What Should Be Done (Management)
Based on Goldman-Cecil Medicine and current evidence, the approach for a young patient like this is:
Conservative (First-Line) Treatment
- Physical therapy / physiotherapy - Core strengthening, lumbar stabilization exercises, stretching. This is the most important intervention.
- NSAIDs (e.g., ibuprofen, naproxen) for pain and inflammation - short term only.
- Avoid bed rest - staying active is better than rest.
- Posture correction - avoid prolonged sitting, heavy lifting, repetitive bending/twisting.
- Weight management if applicable.
- Heat therapy for muscle spasm.
Things to Watch For (Red Flags - See a Doctor Urgently)
- Weakness in legs
- Numbness/tingling going down legs (sciatica)
- Loss of bladder or bowel control (cauda equina syndrome - medical emergency)
- Pain at rest or at night (could suggest infection or tumor)
Epidural Steroid Injection
- If pain radiates down the leg (radiculopathy), epidural corticosteroid injections can be considered.
Surgery
- Not needed at this stage. Surgery is only for severe/progressive neurological deficits or failure of all conservative treatment.

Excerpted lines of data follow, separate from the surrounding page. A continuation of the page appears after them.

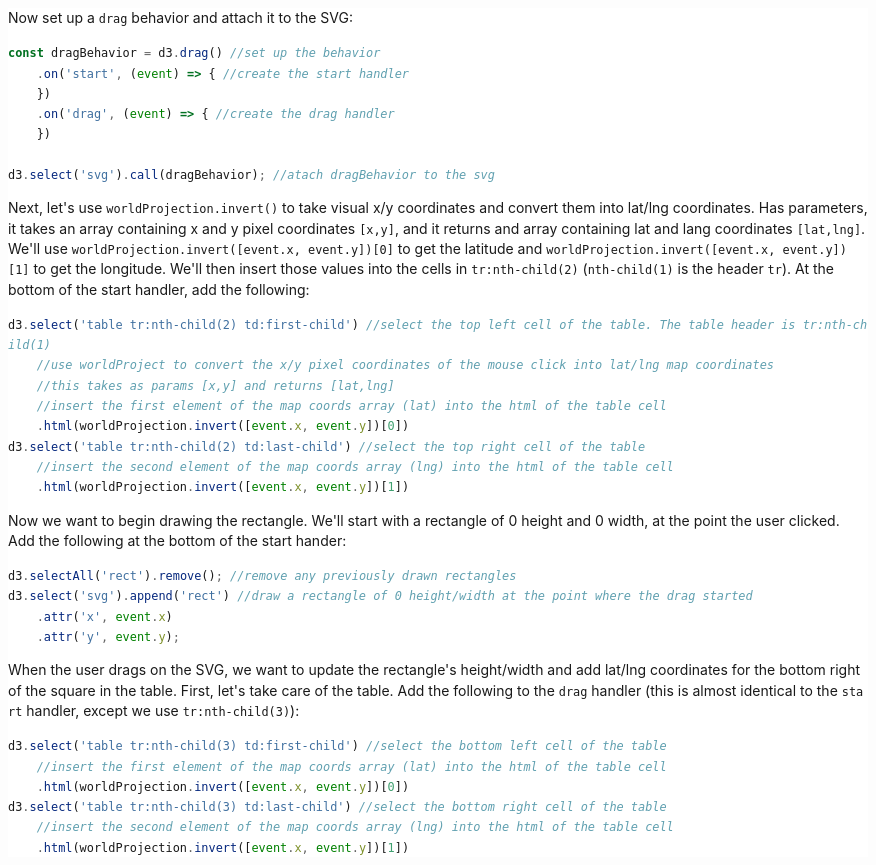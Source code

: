 Now set up a `drag` behavior and attach it to the SVG:

```js
const dragBehavior = d3.drag() //set up the behavior
	.on('start', (event) => { //create the start handler
	})
	.on('drag', (event) => { //create the drag handler
	})

d3.select('svg').call(dragBehavior); //atach dragBehavior to the svg
```

Next, let's use `worldProjection.invert()` to take visual x/y coordinates and convert them into lat/lng coordinates.  Has parameters, it takes an array containing x and y pixel coordinates `[x,y]`, and it returns and array containing lat and lang coordinates `[lat,lng]`.  We'll use `worldProjection.invert([event.x, event.y])[0]` to get the latitude and `worldProjection.invert([event.x, event.y])[1]` to get the longitude.  We'll then insert those values into the cells in `tr:nth-child(2)` (`nth-child(1)` is the header `tr`).  At the bottom of the start handler, add the following:

```js
d3.select('table tr:nth-child(2) td:first-child') //select the top left cell of the table. The table header is tr:nth-child(1)
	//use worldProject to convert the x/y pixel coordinates of the mouse click into lat/lng map coordinates
	//this takes as params [x,y] and returns [lat,lng]
	//insert the first element of the map coords array (lat) into the html of the table cell
	.html(worldProjection.invert([event.x, event.y])[0]) 
d3.select('table tr:nth-child(2) td:last-child') //select the top right cell of the table
	//insert the second element of the map coords array (lng) into the html of the table cell
	.html(worldProjection.invert([event.x, event.y])[1])
```

Now we want to begin drawing the rectangle.  We'll start with a rectangle of 0 height and 0 width, at the point the user clicked.  Add the following at the bottom of the start hander:

```js
d3.selectAll('rect').remove(); //remove any previously drawn rectangles
d3.select('svg').append('rect') //draw a rectangle of 0 height/width at the point where the drag started
	.attr('x', event.x)
	.attr('y', event.y);
```

When the user drags on the SVG, we want to update the rectangle's height/width and add lat/lng coordinates for the bottom right of the square in the table.  First, let's take care of the table.  Add the following to the `drag` handler (this is almost identical to the `start` handler, except we use `tr:nth-child(3)`):

```js
d3.select('table tr:nth-child(3) td:first-child') //select the bottom left cell of the table
	//insert the first element of the map coords array (lat) into the html of the table cell
	.html(worldProjection.invert([event.x, event.y])[0])
d3.select('table tr:nth-child(3) td:last-child') //select the bottom right cell of the table
	//insert the second element of the map coords array (lng) into the html of the table cell
	.html(worldProjection.invert([event.x, event.y])[1])
```
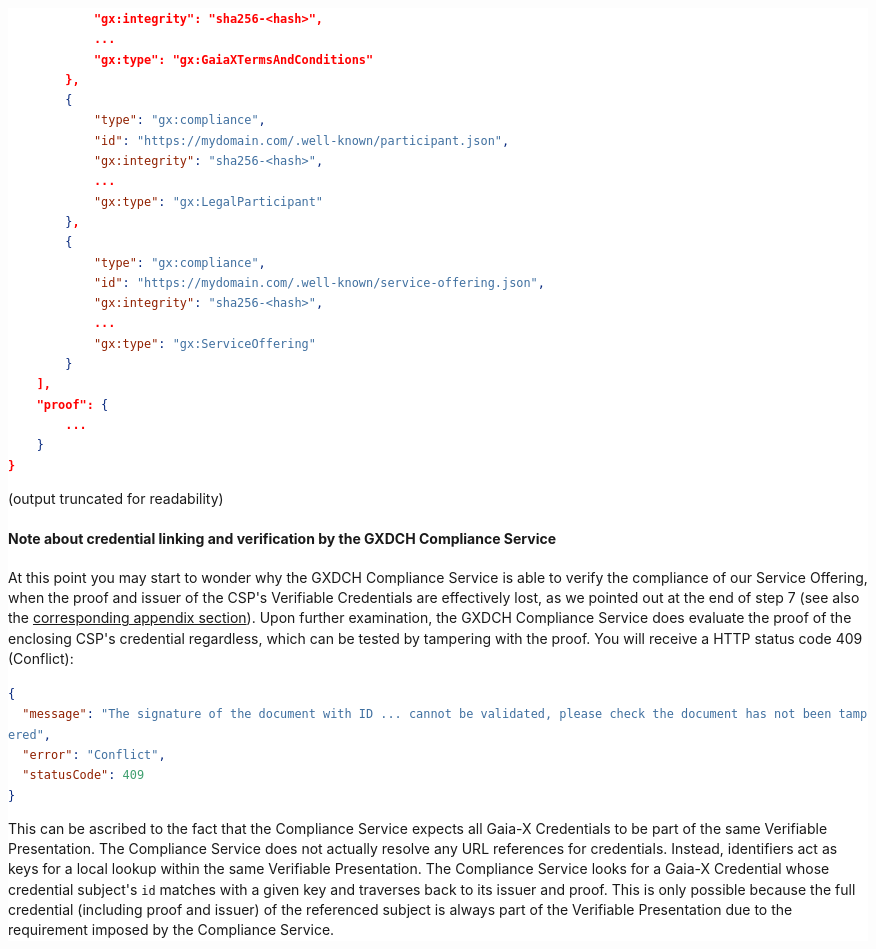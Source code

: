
 ```json
            "gx:integrity": "sha256-<hash>",
            ...
            "gx:type": "gx:GaiaXTermsAndConditions"
        },
        {
            "type": "gx:compliance",
            "id": "https://mydomain.com/.well-known/participant.json",
            "gx:integrity": "sha256-<hash>",
            ...
            "gx:type": "gx:LegalParticipant"
        },
        {
            "type": "gx:compliance",
            "id": "https://mydomain.com/.well-known/service-offering.json",
            "gx:integrity": "sha256-<hash>",
            ...
            "gx:type": "gx:ServiceOffering"
        }
    ],
    "proof": {
        ...
    }
}
```
(output truncated for readability)

#### Note about credential linking and verification by the GXDCH Compliance Service

At this point you may start to wonder why the GXDCH Compliance Service is able to verify the compliance of our Service Offering, when the proof and issuer of the CSP's Verifiable Credentials are effectively lost, as we pointed out at the end of step 7 (see also the [corresponding appendix section](#current-limitations-when-linking-between-gaia-x-credentials)).
Upon further examination, the GXDCH Compliance Service does evaluate the proof of the enclosing CSP's credential regardless, which can be tested by tampering with the proof.
You will receive a HTTP status code 409 (Conflict):

```json
{
  "message": "The signature of the document with ID ... cannot be validated, please check the document has not been tampered",
  "error": "Conflict",
  "statusCode": 409
}
```

This can be ascribed to the fact that the Compliance Service expects all Gaia-X Credentials to be part of the same Verifiable Presentation.
The Compliance Service does not actually resolve any URL references for credentials.
Instead, identifiers act as keys for a local lookup within the same Verifiable Presentation.
The Compliance Service looks for a Gaia-X Credential whose credential subject's `id` matches with a given key and traverses back to its issuer and proof.
This is only possible because the full credential (including proof and issuer) of the referenced subject is always part of the Verifiable Presentation due to the requirement imposed by the Compliance Service.
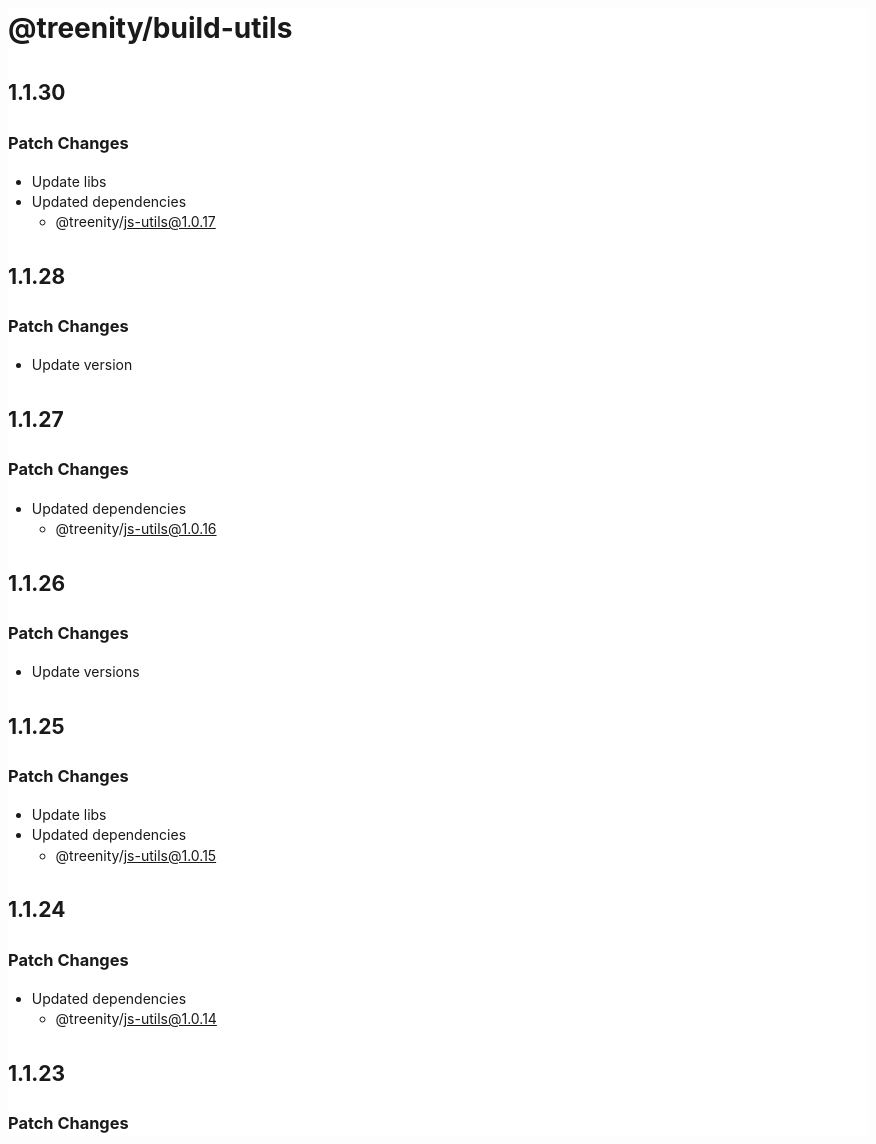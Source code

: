 # @treenity/build-utils

## 1.1.30

### Patch Changes

- Update libs
- Updated dependencies
  - @treenity/js-utils@1.0.17

## 1.1.28

### Patch Changes

- Update version

## 1.1.27

### Patch Changes

- Updated dependencies
  - @treenity/js-utils@1.0.16

## 1.1.26

### Patch Changes

- Update versions

## 1.1.25

### Patch Changes

- Update libs
- Updated dependencies
  - @treenity/js-utils@1.0.15

## 1.1.24

### Patch Changes

- Updated dependencies
  - @treenity/js-utils@1.0.14

## 1.1.23

### Patch Changes
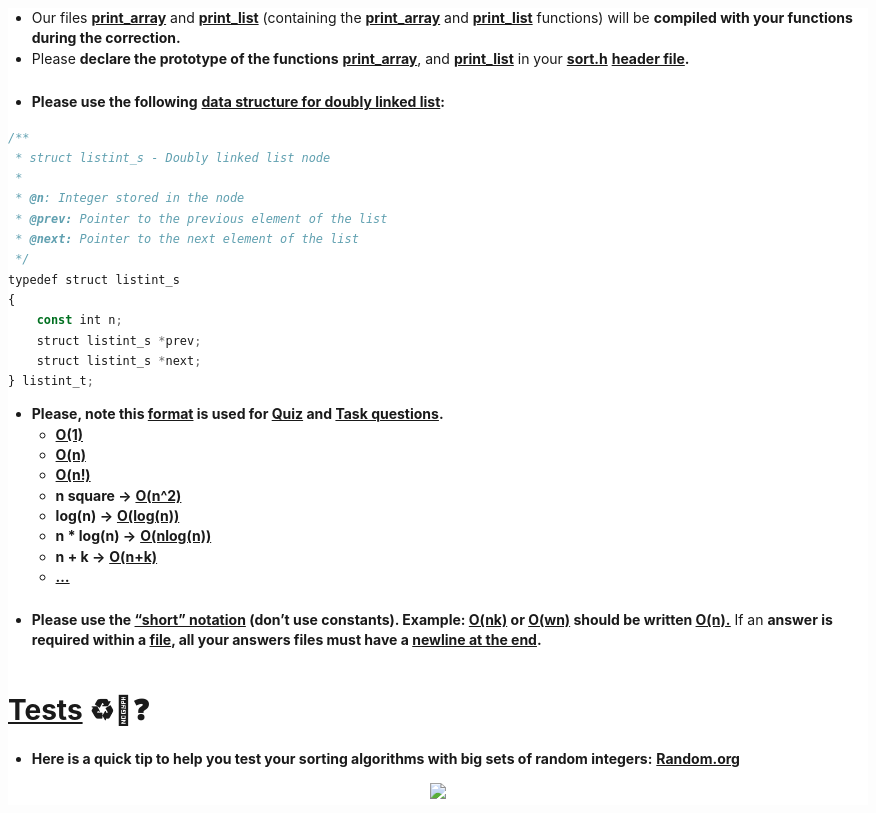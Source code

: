 * Our files [**print_array**](./print_array.c) and [**print_list**](./print_list.c) (containing the [**print_array**](./print_array.c) and [**print_list**](./print_list.c) functions) will be **compiled with your functions during the correction.**
* Please **declare the prototype of the functions** [**print_array**](./print_array.c), and [**print_list**](./print_list.c) in your [**sort.h**](./sort.h) <ins>**header file</ins>.**
#####
* **Please use the following** [**data structure for doubly linked list**](./sort.h)**:**
```js
/**
 * struct listint_s - Doubly linked list node
 *
 * @n: Integer stored in the node
 * @prev: Pointer to the previous element of the list
 * @next: Pointer to the next element of the list
 */
typedef struct listint_s
{
    const int n;
    struct listint_s *prev;
    struct listint_s *next;
} listint_t;
```

* **Please, note this <ins>format</ins> is used for <ins>Quiz</ins> and <ins>Task questions</ins>.**
  * [**O(1)**](https://en.wikipedia.org/wiki/Sorting_algorithm#:~:text=sort%20needs%20only-,O(1),-memory%20beyond%20the)
  * [**O(n)**](https://en.wikipedia.org/wiki/Sorting_algorithm#:~:text=serial%20sort%20is-,O(n),-%2C%20but%20this%20is)
  * [**O(n!)**](https://intranet.alxswe.com/rltoken/21X_eaj5RGcLIL9mZv2sqw)
  * **n square ->** [**O(n^2)**](https://en.wikipedia.org/wiki/Sorting_algorithm#:~:text=bad%20behavior%20is-,O(n2),-.%20Ideal%20behavior%20for)
  * **log(n) ->** [**O(log(n))**](https://en.wikipedia.org/wiki/Sorting_algorithm#:~:text=parallel%20sorting%20is-,O(log%C2%A0n),-.)
  * **n * log(n) ->** [**O(nlog(n))**](https://en.wikipedia.org/wiki/Sorting_algorithm#:~:text=good%20behavior%20is-,O(n%C2%A0log%C2%A0n),-%2C%20with%20parallel%20sort)
  * **n + k ->** [**O(n+k)**](https://en.wikipedia.org/wiki/Sorting_algorithm#:~:text=with%20keys%20of-,size%20k,-%2C%20digit%20size%20d)
  * [**…**](https://intranet.alxswe.com/rltoken/-j5MKLBlzZAC2RfJ5DTBIg)
###
* **Please use the <ins>“short” notation</ins> (don’t use constants). Example: <ins>O(nk)</ins> or <ins>O(wn)</ins> should be written <ins>O(n)<ins>.** If an **answer is required within a <ins>file</ins>, all your answers files must have a <ins>newline at the end</ins>.**

##

<H1><ins>Tests</ins> ♻️🟰❓</H1>

* **Here is a quick tip to help you test your sorting algorithms with big sets of random integers:** [**Random.org**](https://intranet.alxswe.com/rltoken/YR-VWQbICB59wZs1eAaI3w)

<p align="center">
  <img src="https://d3i71xaburhd42.cloudfront.net/f48c61536b5a70f7c9e35659774d565a038e1635/6-Figure11-1.png" />
</p>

Important Note for You as a NEET Student
This MRI shows real but manageable findings. The disc desiccation is not reversible, but the disc bulges can stabilize or even improve with proper physiotherapy and lifestyle changes. Many people with similar findings live completely normal, pain-free lives.
Please see an orthopedic surgeon or spine specialist with this report for a proper clinical examination. The MRI findings must be correlated with your actual symptoms - just because something appears on MRI does not mean it necessarily causes pain (MRI has a high false-positive rate for incidental findings in young people).
Sources: Goldman-Cecil Medicine (26th ed.), p. 3839-3841; Pfirrmann disc grading system
Disclaimer: This is an educational explanation to help you understand your report. It is not a substitute for professional medical advice. Please consult a qualified spine specialist for diagnosis and treatment.